## REQUIREMENT
Everything before the line containing "statements that contain" stays out; print that line and all lines below it through the last, exactly.

## INFORMATION PROVIDED
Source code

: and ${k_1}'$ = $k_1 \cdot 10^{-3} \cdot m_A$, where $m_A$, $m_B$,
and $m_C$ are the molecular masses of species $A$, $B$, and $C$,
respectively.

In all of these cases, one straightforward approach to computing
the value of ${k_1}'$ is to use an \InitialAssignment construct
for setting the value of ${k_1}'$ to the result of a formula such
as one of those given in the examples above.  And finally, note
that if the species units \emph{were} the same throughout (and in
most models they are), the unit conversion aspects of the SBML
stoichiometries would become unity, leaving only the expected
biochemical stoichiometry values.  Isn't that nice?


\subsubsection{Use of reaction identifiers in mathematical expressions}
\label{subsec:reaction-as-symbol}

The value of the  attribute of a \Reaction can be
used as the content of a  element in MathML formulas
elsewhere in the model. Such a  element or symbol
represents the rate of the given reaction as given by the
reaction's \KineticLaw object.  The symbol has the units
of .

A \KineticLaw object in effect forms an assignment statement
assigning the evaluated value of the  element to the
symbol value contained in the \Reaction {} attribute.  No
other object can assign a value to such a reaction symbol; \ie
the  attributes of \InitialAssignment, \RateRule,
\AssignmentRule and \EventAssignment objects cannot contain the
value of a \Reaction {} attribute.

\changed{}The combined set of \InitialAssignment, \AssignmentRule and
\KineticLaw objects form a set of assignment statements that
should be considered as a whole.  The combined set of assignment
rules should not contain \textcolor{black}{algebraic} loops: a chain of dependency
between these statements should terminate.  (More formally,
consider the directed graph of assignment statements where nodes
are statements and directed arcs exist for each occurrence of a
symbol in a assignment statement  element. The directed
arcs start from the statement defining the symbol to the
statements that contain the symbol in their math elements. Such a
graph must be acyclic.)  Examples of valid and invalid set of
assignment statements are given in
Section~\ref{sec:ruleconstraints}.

## RESULT FOR THIS TASK
statements that contain the symbol in their math elements. Such a
graph must be acyclic.)  Examples of valid and invalid set of
assignment statements are given in
Section~\ref{sec:ruleconstraints}.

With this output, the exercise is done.